DKPP Akui Sumut Terbanyak Kasus Penyelenggara Pemilu

CNN Indonesia
Selasa, 15 Des 2020 11:39 WIB
DKPP mengungkapkan Sumut jadi provinsi terbanyak yang mengadukan kasus kode etik penyelenggara pemilu.
Ilustrasi gelaran pilkada. (Foto: CNN Indonesia/Hesti Rika)
Medan, CNN Indonesia --

Dewan Kehormatan Penyelenggara Pemilu (DKPP) mencatat laporan terhadap penyelenggara pemilu di Sumatera Utara (Sumut) menempati urutan pertama.
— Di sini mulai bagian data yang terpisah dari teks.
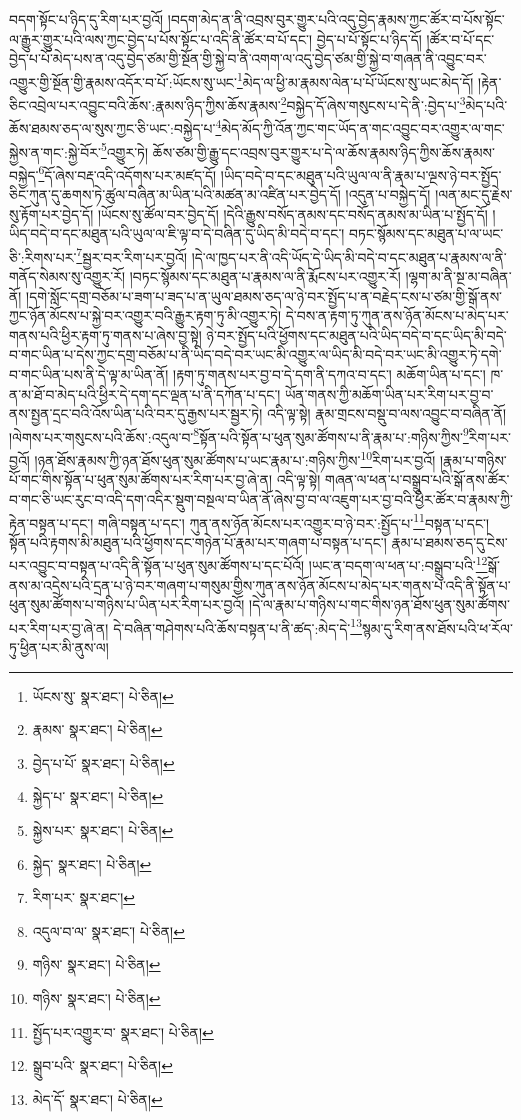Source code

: བདག་སྟོང་པ་ཉིད་དུ་རིག་པར་བྱའོ། །བདག་མེད་ན་ནི་འབྲས་བུར་གྱུར་པའི་འདུ་བྱེད་རྣམས་ཀྱང་ཚོར་བ་པོས་སྟོང་ལ་རྒྱུར་གྱུར་པའི་ལས་ཀྱང་བྱེད་པ་པོས་སྟོང་པ་འདི་ནི་ཚོར་བ་པོ་དང་། བྱེད་པ་པོ་སྟོང་པ་ཉིད་དོ། །ཚོར་བ་པོ་དང་བྱེད་པ་པོ་མེད་པས་ན་འདུ་བྱེད་ཙམ་གྱི་སྔོན་གྱི་སྐྱེ་བ་ནི་འགག་ལ་འདུ་བྱེད་ཙམ་གྱི་སྐྱེ་བ་གཞན་ནི་འབྱུང་བར་འགྱུར་གྱི་སྔོན་གྱི་རྣམས་འདོར་བ་པོ་:ཡོངས་སུ་ཡང་\footnote{ཡོངས་སུ་  སྣར་ཐང་།  པེ་ཅིན། }མེད་ལ་ཕྱི་མ་རྣམས་ལེན་པ་པོ་ཡོངས་སུ་ཡང་མེད་དོ། །རྟེན་ཅིང་འབྲེལ་པར་འབྱུང་བའི་ཆོས་:རྣམས་ཉིད་ཀྱིས་ཆོས་རྣམས་\footnote{རྣམས་  སྣར་ཐང་།  པེ་ཅིན། }བསྐྱེད་དོ་ཞེས་གསུངས་པ་དེ་ནི་:བྱེད་པ་\footnote{བྱེད་པ་པོ་  སྣར་ཐང་།  པེ་ཅིན། }མེད་པའི་ཆོས་ཐམས་ཅད་ལ་སུས་ཀྱང་ཅི་ཡང་:བསྐྱེད་པ་\footnote{སྐྱེད་པ་  སྣར་ཐང་།  པེ་ཅིན། }མེད་མོད་ཀྱི་འོན་ཀྱང་གང་ཡོད་ན་གང་འབྱུང་བར་འགྱུར་ལ་གང་སྐྱེས་ན་གང་:སྐྱེ་བོར་\footnote{སྐྱེས་པར་  སྣར་ཐང་།  པེ་ཅིན། }འགྱུར་ཏེ། ཆོས་ཙམ་གྱི་རྒྱུ་དང་འབྲས་བུར་གྱུར་པ་དེ་ལ་ཆོས་རྣམས་ཉིད་ཀྱིས་ཆོས་རྣམས་བསྐྱེད་\footnote{སྐྱེད་  སྣར་ཐང་།  པེ་ཅིན། }དོ་ཞེས་བརྡ་འདི་འདོགས་པར་མཛད་དོ། །ཡིད་བདེ་བ་དང་མཐུན་པའི་ཡུལ་ལ་ནི་རྣམ་པ་ལྔས་ཉེ་བར་སྤྱོད་ཅིང་ཀུན་དུ་ཆགས་ཏེ་ཚུལ་བཞིན་མ་ཡིན་པའི་མཚན་མ་འཛིན་པར་བྱེད་དོ། །འདུན་པ་བསྐྱེད་དོ། །ལན་མང་དུ་རྗེས་སུ་རྟོག་པར་བྱེད་དོ། །ཡོངས་སུ་ཚོལ་བར་བྱེད་དོ། །དེའི་རྒྱུས་བསོད་ནམས་དང་བསོད་ནམས་མ་ཡིན་པ་སྤྱོད་དོ། །ཡིད་བདེ་བ་དང་མཐུན་པའི་ཡུལ་ལ་ཇི་ལྟ་བ་དེ་བཞིན་དུ་ཡིད་མི་བདེ་བ་དང་། བཏང་སྙོམས་དང་མཐུན་པ་ལ་ཡང་ཅི་:རིགས་པར་\footnote{རིག་པར་  སྣར་ཐང་། }སྦྱར་བར་རིག་པར་བྱའོ། །དེ་ལ་ཁྱད་པར་ནི་འདི་ཡོད་དེ་ཡིད་མི་བདེ་བ་དང་མཐུན་པ་རྣམས་ལ་ནི་གནོད་སེམས་སུ་འགྱུར་རོ། །བཏང་སྙོམས་དང་མཐུན་པ་རྣམས་ལ་ནི་རྨོངས་པར་འགྱུར་རོ། །ལྷག་མ་ནི་སྔ་མ་བཞིན་ནོ། །དགེ་སློང་དགྲ་བཅོམ་པ་ཟག་པ་ཟད་པ་ན་ཡུལ་ཐམས་ཅད་ལ་ཉེ་བར་སྤྱོད་པ་ན་བརྗེད་ངས་པ་ཙམ་གྱི་སྒོ་ནས་ཀྱང་ཉོན་མོངས་པ་སྐྱེ་བར་འགྱུར་བའི་རྒྱུར་རྟག་ཏུ་མི་འགྱུར་ཏེ། དེ་བས་ན་རྟག་ཏུ་ཀུན་ནས་ཉོན་མོངས་པ་མེད་པར་གནས་པའི་ཕྱིར་རྟག་ཏུ་གནས་པ་ཞེས་བྱ་སྟེ། ཉེ་བར་སྤྱོད་པའི་ཕྱོགས་དང་མཐུན་པའི་ཡིད་བདེ་བ་དང་ཡིད་མི་བདེ་བ་གང་ཡིན་པ་དེས་ཀྱང་དགྲ་བཅོམ་པ་ནི་ཡིད་བདེ་བར་ཡང་མི་འགྱུར་ལ་ཡིད་མི་བདེ་བར་ཡང་མི་འགྱུར་ཏེ་དགེ་བ་གང་ཡིན་པས་ནི་དེ་ལྟ་མ་ཡིན་ནོ། །རྟག་ཏུ་གནས་པར་བྱ་བ་དེ་དག་ནི་དཀའ་བ་དང་། མཆོག་ཡིན་པ་དང་། ཁ་ན་མ་ཐོ་བ་མེད་པའི་ཕྱིར་དེ་དག་དང་ལྡན་པ་ནི་དཀོན་པ་དང་། ཡོན་གནས་ཀྱི་མཆོག་ཡིན་པར་རིག་པར་བྱ་བ་ནས་སྤྱན་དྲང་བའི་འོས་ཡིན་པའི་བར་དུ་རྒྱས་པར་སྦྱར་ཏེ། འདི་ལྟ་སྟེ། རྣམ་གྲངས་བསྡུ་བ་ལས་འབྱུང་བ་བཞིན་ནོ། །ལེགས་པར་གསུངས་པའི་ཆོས་:འདུལ་བ་\footnote{འདུལ་བ་ལ་  སྣར་ཐང་།  པེ་ཅིན། }སྟོན་པའི་སྟོན་པ་ཕུན་སུམ་ཚོགས་པ་ནི་རྣམ་པ་:གཉིས་ཀྱིས་\footnote{གཉིས་  སྣར་ཐང་།  པེ་ཅིན། }རིག་པར་བྱའོ། །ཉན་ཐོས་རྣམས་ཀྱི་ཉན་ཐོས་ཕུན་སུམ་ཚོགས་པ་ཡང་རྣམ་པ་:གཉིས་ཀྱིས་\footnote{གཉིས་  སྣར་ཐང་།  པེ་ཅིན། }རིག་པར་བྱའོ། །རྣམ་པ་གཉིས་པོ་གང་གིས་སྟོན་པ་ཕུན་སུམ་ཚོགས་པར་རིག་པར་བྱ་ཞེ་ན། འདི་ལྟ་སྟེ། གཞན་ལ་ཕན་པ་བསྒྲུབ་པའི་སྒོ་ནས་ཚོར་བ་གང་ཅི་ཡང་རུང་བ་འདི་དག་འདིར་སྡུག་བསྔལ་བ་ཡིན་ནོ་ཞེས་བྱ་བ་ལ་འཇུག་པར་བྱ་བའི་ཕྱིར་ཚོར་བ་རྣམས་ཀྱི་རྟེན་བསྟན་པ་དང་། གཞི་བསྟན་པ་དང་། ཀུན་ནས་ཉོན་མོངས་པར་འགྱུར་བ་ཉེ་བར་:སྤྱོད་པ་\footnote{སྤྱོད་པར་འགྱུར་བ་  སྣར་ཐང་།  པེ་ཅིན། }བསྟན་པ་དང་། སྟོན་པའི་རྟགས་མི་མཐུན་པའི་ཕྱོགས་དང་གཉེན་པོ་རྣམ་པར་གཞག་པ་བསྟན་པ་དང་། རྣམ་པ་ཐམས་ཅད་དུ་ངེས་པར་འབྱུང་བ་བསྟན་པ་འདི་ནི་སྟོན་པ་ཕུན་སུམ་ཚོགས་པ་དང་པོའོ། །ཡང་ན་བདག་ལ་ཕན་པ་:བསྒྲུབ་པའི་\footnote{སྒྲུབ་པའི་  སྣར་ཐང་།  པེ་ཅིན། }སྒོ་ནས་མ་འདྲེས་པའི་དྲན་པ་ཉེ་བར་གཞག་པ་གསུམ་གྱིས་ཀུན་ནས་ཉོན་མོངས་པ་མེད་པར་གནས་པ་འདི་ནི་སྟོན་པ་ཕུན་སུམ་ཚོགས་པ་གཉིས་པ་ཡིན་པར་རིག་པར་བྱའོ། །དེ་ལ་རྣམ་པ་གཉིས་པ་གང་གིས་ཉན་ཐོས་ཕུན་སུམ་ཚོགས་པར་རིག་པར་བྱ་ཞེ་ན། དེ་བཞིན་གཤེགས་པའི་ཆོས་བསྟན་པ་ནི་ཚད་:མེད་དེ་\footnote{མེད་དོ་  སྣར་ཐང་།  པེ་ཅིན། }སྙམ་དུ་རིག་ནས་ཐོས་པའི་ཕ་རོལ་ཏུ་ཕྱིན་པར་མི་ནུས་ལ།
Sementara, daerah di Sumut yang paling banyak laporannya ialah Nias, terutama terkait isu netralitas.

"Pengaduan yang masuk ke DKPP sebanyak 66 aduan. [Catatan] DKPP ini paling top di Nias. Karena pelapor di Nias paling tinggi. Kalau untuk se- Indonesia, Sumut masih menempati urutan pertama disusul Papua, Sulawesi Selatan, Sumatera Barat, Jawa Barat dan Jatim," ungkap  Anggota Dewan Kehormatan Penyelenggara Pemilu (DKPP), Alfitra Salamm di Medan, Senin (14/12) malam.

ADVERTISEMENT

SCROLL TO CONTINUE WITH CONTENT

"Ini artinya kesadaran masyarakat terhadap pemilu tinggi dan potensi pelanggaran juga tinggi," lanjutnya.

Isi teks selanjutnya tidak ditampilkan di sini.